週刊映画鑑賞記(2018.12/10~2018.12/16)
毎週日曜日はこの一週間に観た映像作品について徒然なるまま書き留めております。
12/10(月)
『裸の島』
(劇場:イオンシネマ金沢フォーラス)

初めて見たのは今から35年前です。
大学に入って間もない頃、映研の先輩が「これだけは絶対に見ておけ」と薦めてくれたうちの一本でした。
場所は大学の図書館。
ビデオコーナーの狭いブースに籠り、ヘッドホンを付けて13インチの小さなTVモニターを覗き込むように観てました。
(なぜ13インチと分かったかというと、当時私が一人暮らしで使っていたTVがソニーの古い13インチカラーテレビだったから。)
その後、ビデオレンタルやBS放送で何度か観ましたが、この最初の時の没入感を超えることはなかったように思います。

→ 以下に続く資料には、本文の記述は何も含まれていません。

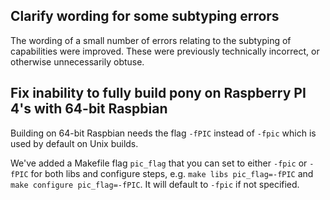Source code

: ## Clarify wording for some subtyping errors

The wording of a small number of errors relating
to the subtyping of capabilities were improved.
These were previously technically incorrect,
or otherwise unnecessarily obtuse.

## Fix inability to fully build pony on Raspberry PI 4's with 64-bit Raspbian

Building on 64-bit Raspbian needs the flag `-fPIC` instead of `-fpic` which is used by default on Unix builds.

We've added a Makefile flag `pic_flag` that you can set to either `-fpic` or `-fPIC` for both libs and configure steps, e.g. `make libs pic_flag=-fPIC` and `make configure pic_flag=-fPIC`. It will default to `-fpic` if not specified.

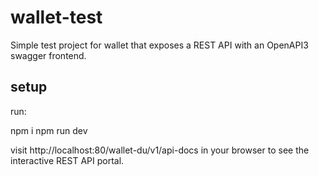 # wallet-test
Simple test project for wallet that exposes a REST API with an OpenAPI3 swagger frontend.
## setup

run: 

npm i 
npm run dev

visit http://localhost:80/wallet-du/v1/api-docs in your browser to see the interactive REST API portal.
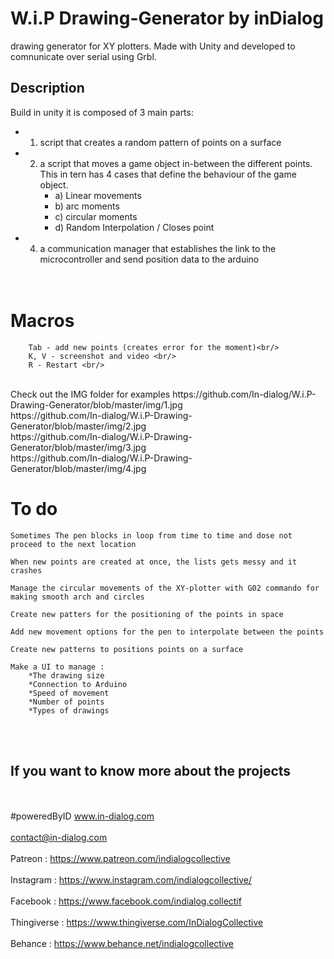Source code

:# W.i.P Drawing-Generator  by inDialog <br/>
drawing generator for XY plotters. Made with Unity and developed to comnunicate over serial using  Grbl.

## Description<br/>
Build in unity it is composed of 3 main parts:  
* 1. script that creates a random pattern of points on a surface 
* 2. a script that moves a game object in-between the different points. This in tern has 4 cases that define the behaviour of the game object.  <br/>
		* a) Linear movements <br/>
		* b) arc moments <br/>
		* c) circular moments <br/>
		* d) Random Interpolation / Closes point <br/>
 * 4. a communication manager that establishes the link to the microcontroller and send position data to the arduino <br/><br/><br/>
# **Macros**
		Tab - add new points (creates error for the moment)<br/>
		K, V - screenshot and video <br/>
		R - Restart <br/>
	
<br/>
Check out the IMG folder for examples
https://github.com/In-dialog/W.i.P-Drawing-Generator/blob/master/img/1.jpg
<br/>
https://github.com/In-dialog/W.i.P-Drawing-Generator/blob/master/img/2.jpg
<br/>
https://github.com/In-dialog/W.i.P-Drawing-Generator/blob/master/img/3.jpg
<br/>
https://github.com/In-dialog/W.i.P-Drawing-Generator/blob/master/img/4.jpg
<br/>

# **To do** <br/>

	Sometimes The pen blocks in loop from time to time and dose not proceed to the next location
	
	When new points are created at once, the lists gets messy and it crashes
	
	Manage the circular movements of the XY-plotter with G02 commando for making smooth arch and circles
	
	Create new patters for the positioning of the points in space
	
	Add new movement options for the pen to interpolate between the points
	
	Create new patterns to positions points on a surface 
	
	Make a UI to manage :
		*The drawing size
		*Connection to Arduino
		*Speed of movement
		*Number of points
		*Types of drawings
<br/><br/>
## **If you want to know more about the projects** 
<br/><br/>
#poweredByID
www.in-dialog.com
<br/><br/>
contact@in-dialog.com
<br/><br/>
Patreon : https://www.patreon.com/indialogcollective
<br/><br/>
Instagram : https://www.instagram.com/indialogcollective/
<br/><br/>
Facebook : https://www.facebook.com/indialog.collectif
<br/><br/>
Thingiverse : https://www.thingiverse.com/InDialogCollective
<br/><br/>
Behance : https://www.behance.net/indialogcollective
<br/><br/>
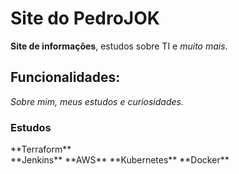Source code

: # Site do PedroJOK

**Site de informações**, estudos sobre TI e *muito mais*.

## Funcionalidades:

_Sobre mim, meus estudos e curiosidades._

### Estudos 

<p> **Terraform** <br>
**Jenkins**
**AWS**
**Kubernetes**
**Docker**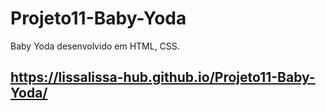 # Projeto11-Baby-Yoda
Baby Yoda desenvolvido em HTML, CSS.

## https://lissalissa-hub.github.io/Projeto11-Baby-Yoda/

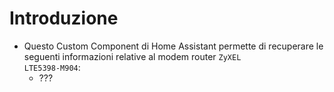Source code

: # Introduzione
- Questo Custom Component di Home Assistant permette di recuperare le seguenti informazioni relative al modem router <code>ZyXEL LTE5398-M904</code>: 
  - ???
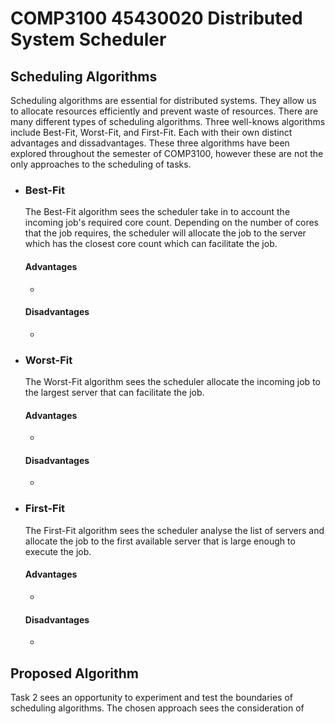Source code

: # <strong>COMP3100 45430020 Distributed System Scheduler</strong>

## Scheduling Algorithms
Scheduling algorithms are essential for distributed systems. They allow us to allocate resources efficiently and prevent waste of resources. There are many different types of scheduling algorithms. Three well-knows algorithms include Best-Fit, Worst-Fit, and First-Fit. Each with their own distinct advantages and dissadvantages. These three algorithms have been explored throughout the semester of COMP3100, however these are not the only approaches to the scheduling of tasks.


- ### Best-Fit
    The Best-Fit algorithm sees the scheduler take in to account the incoming job's required core count. Depending on the number of cores that the job requires, the scheduler will allocate the job to the server which has the closest core count which can facilitate the job.

    #### Advantages
    - 
    #### Disadvantages
    - 


- ### Worst-Fit
    The Worst-Fit algorithm sees the scheduler allocate the incoming job to the largest server that can facilitate the job. 

    #### Advantages
    - 
    #### Disadvantages
    - 


- ### First-Fit
    The First-Fit algorithm sees the scheduler analyse the list of servers and allocate the job to the first available server that is large enough to execute the job.

    #### Advantages
    - 
    #### Disadvantages
    - 


## Proposed Algorithm
Task 2 sees an opportunity to experiment and test the boundaries of scheduling algorithms. The chosen approach sees the consideration of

我が家でもプロジェクター映写で見たことはありますが、劇場の大スクリーンで見るのは今回が初めてです。
前方から3列目のセンター席で白黒のシネスコ画面を仰ぎ見て浴びるように音に包まれてきたのですが、(周囲に他の観客が少なかったこともあってか)小画面+ヘッドホンで見た最初のインパクトが蘇った気がします。

当時、先輩は「とにかく見てみろ」と言うばかりで薦めた理由については決して語ってくれませんでした。
映画開始から十数分、カメラは黙々と水を運ぶ夫婦の姿を映し続けます。
そこにセリフはありません。
聴こえてくるのは彼らの息遣い、水や風の音、そして音楽のみ。
しかしこの作品世界に没入するにはそれだけで充分でした。

この映画の異様さに気付いたのは親子4人が無言のまま朝御飯を食べ始めた時です。
「おいおい、いくらなんでも「いただきます」くらい言えよ」
心の中でこう突っ込んだ私は、同時にこの映画のルールを呑み込みました。
「そうか、この映画は意地でも役者にセリフを言わせないつもりなんだな」
この映画には最後までセリフがありません。
笑ったり泣いたりする「声」はあっても、「言葉」はひと言も出てきません。
1時間35分、『裸の島』はこのルールに乗っ取ったまま私の全神経を釘付けにしました。

真水がない瀬戸内海の孤島。
貴重な水は手漕ぎの船で本土から汲んで来なければなりません。
渇いた大地に水が染み込んでいく画を何度も繰り返し見せられます。

それでもこの島で生きていかねばならないこの家族は一体何者なんだろう?。
まるで異世界の罪人か奴隷のようでもあり、瀬戸内海の小島が舞台であることからいわゆる部落差別の話なのかとも考えました。

でも、子供が本土の学校でいじめられているような描写はありません。
お葬式にはクラスメートが全員船で島に来てくれていましたから、村八分にされているわけではないようです。
なんらかの理由でこの小さい離島にしがみ付いて生きているこの家族ですが、彼らのバックボーンが一切説明されないためにかえって想像が膨らむばかりです。

7年前、BSプレミアムで放送された『裸の島』を母(当時70歳)がポロポロ涙をこぼしながら見ていました。
それは終盤の長男を喪うシーンでした。
母は5人姉弟の次女ですが、本当はもう1人幼くして病死した妹がいたそうです。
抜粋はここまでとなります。